Ahmad Rashād - November 19, 1949

Ahmad Rashād

Born:  November 19, 1949

Birthplace:   Portland, OR

Zodiac Sign:  Scorpio

Life and Career

Ahmad Rashād is an American sportscaster (mostly with NBC Sports) and former professional football player. He was the fourth overall selection of the 1972 NFL Draft, taken by the St. Louis Cardinals.


Born Robert Earl Moore in 1949 in Portland, Oregon, he played high school football in Tacoma, Washington. Rashād graduated from Mount Tahoma High School and accepted an athletic scholarship to the University of Oregon in Eugene. He played football for the Ducks under head coach Jerry Frei, became a member of Omega Psi Phi fraternity, and majored in elementary education at Oregon.


During his junior year in college, Rashād had legal issues in Portland, and was charged with felony theft in November 1970. He pleaded guilty to a reduced charge, a misdemeanor, in early 1971.


In 1972, Rashād converted from Pentecostalism to Islam. He had started to study Islam in college. A year later, Bobby Moore legally changed his name to Ahmad Rashād, which means "admirable one led to truth" in Arabic. He adopted his last name from his Egyptian-American mentor, biochemist Rashad Khalifa, with whom he studied Arabic. Khalifa was assassinated in 1990.


At Oregon, Rashād played wide receiver and wingback as a sophomore in 1969 and made the all-conference team. He moved to running back, where he was an All-America in 1971 — in the same backfield with quarterback Dan Fouts. Rashād was named to the College Football Hall of Fame on May 9, 2007.


Rashād was the fourth player selected in the 1972 NFL Draft, taken by the St. Louis Cardinals. He made the UPI all-rookie team in 1972, but second-year head coach Bob Hollway was fired after a 4-9-1 season. Don Coryell was the new head coach in 1973, and Rashād was traded after that season to the Buffalo Bills for backup quarterback Dennis Shaw. In Buffalo, he roomed on the road with O. J. Simpson in 1974, but missed the 1975 season after a knee injury in the final pre-season game.

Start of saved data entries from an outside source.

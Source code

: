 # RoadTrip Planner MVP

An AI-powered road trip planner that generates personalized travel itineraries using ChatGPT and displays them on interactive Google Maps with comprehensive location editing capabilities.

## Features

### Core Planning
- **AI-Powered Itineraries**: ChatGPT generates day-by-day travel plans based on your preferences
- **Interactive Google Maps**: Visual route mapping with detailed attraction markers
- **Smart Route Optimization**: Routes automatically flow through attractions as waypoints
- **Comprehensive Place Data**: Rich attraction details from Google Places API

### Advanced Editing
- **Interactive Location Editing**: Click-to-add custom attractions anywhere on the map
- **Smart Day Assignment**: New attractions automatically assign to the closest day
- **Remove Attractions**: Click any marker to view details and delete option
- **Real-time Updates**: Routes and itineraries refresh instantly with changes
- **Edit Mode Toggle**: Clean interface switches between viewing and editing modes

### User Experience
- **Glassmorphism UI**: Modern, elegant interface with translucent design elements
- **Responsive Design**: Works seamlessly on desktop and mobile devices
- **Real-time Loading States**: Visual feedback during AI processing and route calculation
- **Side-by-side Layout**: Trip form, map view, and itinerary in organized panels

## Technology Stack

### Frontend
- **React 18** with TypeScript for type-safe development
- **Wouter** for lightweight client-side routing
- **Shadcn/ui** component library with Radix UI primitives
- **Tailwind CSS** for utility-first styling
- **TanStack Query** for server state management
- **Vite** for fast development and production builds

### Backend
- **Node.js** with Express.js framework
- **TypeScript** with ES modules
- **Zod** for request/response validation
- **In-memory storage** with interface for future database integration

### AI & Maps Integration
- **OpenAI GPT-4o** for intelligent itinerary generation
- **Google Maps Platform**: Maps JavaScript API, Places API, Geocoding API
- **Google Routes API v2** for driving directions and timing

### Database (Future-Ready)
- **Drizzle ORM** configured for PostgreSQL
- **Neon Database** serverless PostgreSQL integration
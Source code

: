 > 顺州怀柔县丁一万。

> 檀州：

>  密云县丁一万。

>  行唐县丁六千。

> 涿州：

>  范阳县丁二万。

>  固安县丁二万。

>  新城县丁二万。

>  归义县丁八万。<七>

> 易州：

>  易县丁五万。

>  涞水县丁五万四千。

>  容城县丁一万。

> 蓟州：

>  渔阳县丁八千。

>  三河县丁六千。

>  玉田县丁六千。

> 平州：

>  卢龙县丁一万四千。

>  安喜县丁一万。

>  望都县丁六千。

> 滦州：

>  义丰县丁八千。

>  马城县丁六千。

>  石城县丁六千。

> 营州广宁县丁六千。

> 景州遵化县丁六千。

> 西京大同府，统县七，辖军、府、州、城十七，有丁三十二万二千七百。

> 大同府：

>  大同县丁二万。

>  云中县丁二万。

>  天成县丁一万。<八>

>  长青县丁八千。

Rashād was in the training camp of the expansion Seattle Seahawks, after signing as a free agent, then was traded days before the start of the 1976 regular season, sent to the Minnesota Vikings for a future draft pick. He originally failed the Vikings' physical, but was kept on the team due to the actions of quarterback Fran Tarkenton. The Vikings made it back to the Super Bowl that season, their last appearance to date.


During his professional football career, Rashād caught 495 passes for 6,831 yards and 44 touchdowns, while also rushing for 52 yards. The standout catch of his career came in a December 1980 game against the Cleveland Browns. Vikings quarterback Tommy Kramer threw a Hail Mary pass to Rashād that resulted in a come-from-behind 28-23 victory and a Central Division title for the Vikings. This became known as "The Miracle at the Met", or, alternatively, "The Miracle Catch". Rashād also has the distinction of the longest play from scrimmage that didn't score a touchdown: 98 yards in a 1972 game against the Rams.


Rashād replaced the same receiver, John Gilliam, in both St. Louis and Minnesota.


After his football career, Rashād covered NFL, NBA, and MLB televised contests as a studio anchor and game reporter for NBC and ABC, as well as hosting NBA Inside Stuff for 16 seasons. He also has hosted the video-clip show Real TV in 2000, the reality show Celebrity Mole, the game show Caesars Challenge along with co-host Dan Doherty, and NBA Access with Ahmad Rashad on the ABC network.


He starred in an episode of Monsters. Rashād has also guest starred on several TV shows, mainly ones that starred his then-wife Phylicia. In 1988, he filled in for Robb Weller on the weekend edition of Entertainment Tonight (then known as Entertainment This Week). He used to interview long-time friend Michael Jordan frequently while he was at NBC. In early 2013, he became a panelist on the daily talk show Morning Drive on the Golf Channel, but left that summer. Rashād has narrated the yearly highlight films for NBA championship teams since 2012.